Czy ktos więc coś na temat wypłat ?
Co z tą wypłatą? Będzie dziś???
Związki walczą o podwyżki to stary da wypłatę pewnie 10
Wie ktoś czy dzisiaj już będą wypłaty???
Będzie dzisiaj wypłata?
Witam czy ktoś dojeżdża z okolic Przybędzy do pracy na weekendy do hutchinsona na leśniance albo ktoś by mógł podjeżdżać po drodze zapłacę na paliwo i czekam na kontakt
Mam pytanie. Jest ktoś z okolic Gilowic co pracuje na 2 zmiany i ma w tym tygodniu 2 zmiane? Zakład na lesniance Szukam kogoś z transportem.
Czytanie i słuchanie zdania ludzi, tego brakuje związkom a nawet samemu zakładowi. Każdy problem, nękanie wyzywanie powinno rozwiązywać się natychmiast. Ludzie co prawda pracują tam na swoje życzenie ale nikt nie zasługuje na takie traktowanie, nie są niewolnikami. Zakład skarży się na duże l4, jest to poniekąd zasługa wirusa ale i przez właśnie traktowanie i zarobki ludzi. Jest rozwiązanie czyli np co 3 miesiące za brak l4 dostają po 400 zł dodatkowej premii, 5 dni 200 itd. Niby nic a zobaczycie jaki przyniesie to skutek. W zakładzie krąży niestety desinformacja, i plotki jak to niby ludzie bardzo zadowolone z proponowanej propozycji zakładu co nie jest prawdą i nie pomaga to w negocjacjach związków. Związki mają ściankę i powinni tam pisać na bieżącą, nawet najmniejsze głupoty bo ludzie chodzą, czytają i nie widzą tej walki z ich strony. Biuro jak długo popracuje na produkcji, miesiąc? Jak to widzi dalej dyrektor, dalej będzie uważaj że wszytko jest ok a może po prostu się nie nadaje na to stanowisko..

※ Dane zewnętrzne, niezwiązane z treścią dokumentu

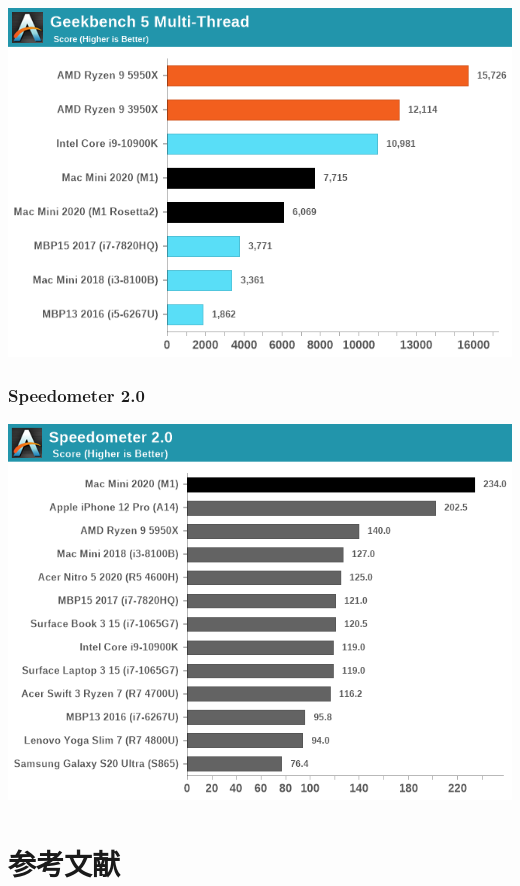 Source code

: \documentclass[a4paper]{article}
\begin{document}
\includegraphics[width=\textwidth]{Geekbench5-Multicore.png}

\subsubsection{Speedometer 2.0}

\includegraphics[width=\textwidth]{Speedometer2.0.png}

\newpage

\section{参考文献}
\cite{1}\cite{2}\cite{3}\cite{4}\cite{5}\cite{6}



\end{document}
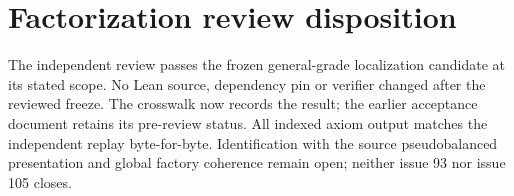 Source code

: \documentclass{article}
\begin{document}
\section*{Factorization review disposition}
The independent review passes the frozen general-grade localization candidate at its stated scope. No Lean source, dependency pin or verifier changed after the reviewed freeze. The crosswalk now records the result; the earlier acceptance document retains its pre-review status. All indexed axiom output matches the independent replay byte-for-byte. Identification with the source pseudobalanced presentation and global factory coherence remain open; neither issue 93 nor issue 105 closes.
\end{document}
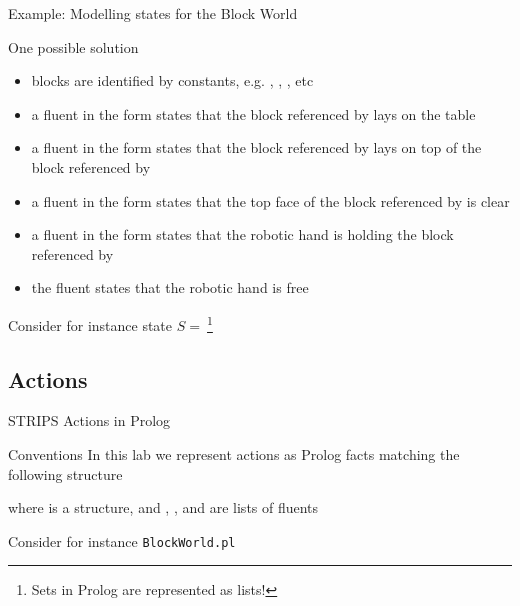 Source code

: \documentclass[presentation]{beamer}\mode<presentation>{\usetheme{AMSBolognaFC}}
\begin{document}
\begin{frame}[allowframebreaks]{Example: Modelling states for the Block World}

One possible solution
%
\begin{itemize}
	\item blocks are identified by constants, e.g. , , , etc
	\vfill
	\item a fluent in the form  states that the block referenced by  lays on the table
	\vfill
	\item a fluent in the form  states that the block referenced by  lays on top of the block referenced by 
	\vfill
	\item a fluent in the form  states that the top face of the block referenced by  is clear
	\vfill
	\item a fluent in the form  states that the robotic hand is holding the block referenced by 
	\vfill
	\item the fluent  states that the robotic hand is free
\end{itemize}

\framebreak

Consider for instance state $S =\ $\footnote{Sets in Prolog are represented as lists!}
%
\begin{center}

\end{center}

\end{frame}

\subsection{Actions}

\begin{frame}[c]{STRIPS Actions in Prolog}

\begin{block}{Conventions}
	In this lab we represent actions as Prolog facts matching the following structure
	\begin{center}
	\end{center}
	where  is a structure, and , , and  are lists of fluents

\end{block}

\begin{exampleblock}{Consider for instance \texttt{BlockWorld.pl}}
	
\end{exampleblock}

\end{frame}
\end{document}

Witam! Powiem krótko, w kilku zdaniach. Zakład tworzą ludzie, im więcej będzie Nas w związkach zawodowych, tym będziemy silniejsi. Będziemy walczyć o godną podwyżkę. Obiecuję Wam, że nie odpuścimy i będziemy starać się jak najwięcej wywalczyć. Solidarność na Z2, staje się coraz silniejsza! Pozdrawiam serdecznie wszystkich pracowników i członków związków zawodowych!
Prawda jest taka że wasza WALKA o podwyżki co roku nic nie dają, a to tylko dlatego że co najwyżej potraficie się oflagować,a tu trzeba radykalnych rozwiązań i pokazać że wy też macie coś do powiedzenia i zarządzić strajki ostrzegawcze i iść w tym kierunku. Bo oni widzą jak dużo szczekacie a i tak nic nie robicie i sobie robią z wami co chcą. Znów się okaże że minimalna krajowa pójdzie do góry a ludzie po kilkuletnim stażu w tym zakładzie będzie tyle zarabiać..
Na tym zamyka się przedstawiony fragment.